Pfas, verso bonifica "mini" per la Miteni

Le parole dell’amministratore delegato della fabbrica al centro dell’affaire Pfas aprono nuovi scenari. Intanto tra mille ritardi la Commissione regionale speciale dovrà re-insediarsi per avere il tempo di redigere la relazione finale

Ma parlando di silenzi c’è un altro silenzio che va preso in considerazione e che in queste settimane si è fatto assordante. Riguarda la commissione speciale Pfas che in seno al consiglio regionale del Veneto è presieduta da un uomo della opposizione, ovvero Manuel Brusco del M5S.

Secondo la norma regionale tale commissione, insediatasi a fine agosto del 2017 avrebbe dovuto finire i suoi lavori e pubblicare una relazione due mesi dopo, vale a dire a fine ottobre. Per motivi straordinari sono previste delle proroghe, ma da quanto emerso in laguna l’unica proroga che Brusco avrebbe accordato l’anno passato avrebbe permesso ai lavori di giungere al massimo alla fine dell’anno.

Come mai dal 31 dicembre non è stata prodotta la relazione finale? Ed è vero che la commissione, forzando in qualche maniera il regolamento, sarà riattivata perché possa completare la sua relazione?

Brusco interpellato al riguardo ha ammesso che effettivamente il consiglio regionale «riattiverà la commissione con lo scopo di approvare la relazione finale». Il consigliere nel frattempo rimarca che a suo giudizio la commissione da lui presieduta avrebbe lavorato «entro i termini di legge» ed è appunto per rispettare la norma regionale che la stessa commissione sarà «riattivata» al fine di permettere appunto la stesura definitiva della relazione.

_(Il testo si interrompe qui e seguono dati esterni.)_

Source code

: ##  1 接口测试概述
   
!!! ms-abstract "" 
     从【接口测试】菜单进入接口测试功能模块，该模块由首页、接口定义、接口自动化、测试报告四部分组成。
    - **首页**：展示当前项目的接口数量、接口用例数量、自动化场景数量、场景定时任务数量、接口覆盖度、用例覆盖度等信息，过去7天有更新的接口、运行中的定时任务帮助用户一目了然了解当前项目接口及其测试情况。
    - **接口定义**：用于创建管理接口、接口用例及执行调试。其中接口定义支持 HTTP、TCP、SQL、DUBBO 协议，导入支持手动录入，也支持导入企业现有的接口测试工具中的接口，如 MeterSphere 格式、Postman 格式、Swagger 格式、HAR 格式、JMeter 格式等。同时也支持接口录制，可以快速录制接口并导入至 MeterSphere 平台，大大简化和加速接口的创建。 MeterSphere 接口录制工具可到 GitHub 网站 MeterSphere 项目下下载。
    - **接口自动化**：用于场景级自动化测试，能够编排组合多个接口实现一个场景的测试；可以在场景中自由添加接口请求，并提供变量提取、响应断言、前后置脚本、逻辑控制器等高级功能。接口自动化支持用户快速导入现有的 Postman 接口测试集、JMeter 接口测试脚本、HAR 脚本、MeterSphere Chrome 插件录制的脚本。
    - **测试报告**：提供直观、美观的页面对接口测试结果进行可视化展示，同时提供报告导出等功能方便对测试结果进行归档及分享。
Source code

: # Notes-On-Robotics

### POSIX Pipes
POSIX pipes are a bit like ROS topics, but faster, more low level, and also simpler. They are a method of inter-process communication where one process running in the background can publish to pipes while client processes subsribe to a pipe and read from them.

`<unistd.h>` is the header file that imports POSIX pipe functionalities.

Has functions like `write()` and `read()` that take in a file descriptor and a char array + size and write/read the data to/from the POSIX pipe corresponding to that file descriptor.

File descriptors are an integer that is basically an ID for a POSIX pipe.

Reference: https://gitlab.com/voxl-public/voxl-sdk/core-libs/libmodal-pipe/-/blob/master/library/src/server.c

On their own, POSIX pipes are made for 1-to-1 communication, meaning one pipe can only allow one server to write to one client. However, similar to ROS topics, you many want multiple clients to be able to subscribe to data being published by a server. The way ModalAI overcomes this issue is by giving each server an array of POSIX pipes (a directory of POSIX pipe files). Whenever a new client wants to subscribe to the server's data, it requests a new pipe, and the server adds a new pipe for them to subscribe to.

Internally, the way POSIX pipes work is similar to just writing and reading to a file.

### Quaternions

Brusco però si limita ad una enunciazione di principio, non motivando sul piano giuridico, e nemmeno logico, il suo convincimento. E non è la prima volta che succede perché una situazione del genere si era già verificata nel novembre del 2017 quando lo stesso Brusco non fu in grado di spiegare come mai, in difformità alla norma, i verbali della commissione Pfas fossero stati secretati.

Si tratta di una situazione delicata perché tra i comitati da tempo si sta diffondendo una paura. Quella per cui in realtà la relazione finale non venga diffusa perché qualcuno teme che in quelle carte possano esserci notizie tanto scomode da compromettere la possibilità di completare un iter per la caratterizzazione e la bonifica in qualche maniera sbilanciato verso la Miteni. L’altro timore è che quelle carte, non adeguatamente asciugate, potrebbero, anche indirettamente, costituire j’accuse per quegli organi regionali che negli anni si fossero per ipotesi mostrati inerti.

Questione nazionale

Rimane ora da capire che cosa succederà a livello nazionale: soprattutto per quanto riguarda i limiti relativi ai Pfas attualmente previsti nelle acque profonde, in quelle di superficie, in discarica e negli alimenti. Si tratta per vero, almeno in alcuni casi, di limiti di performance visto che non sempre la norma è strettamente vincolante. Soprattutto non va dimenticato il monito di quei gruppi come il Cillsa i quali ritengono che la diatriba sui limiti sia una mera cortina fumogena poiché gli stessi dovrebbero essere appunto pari a zero.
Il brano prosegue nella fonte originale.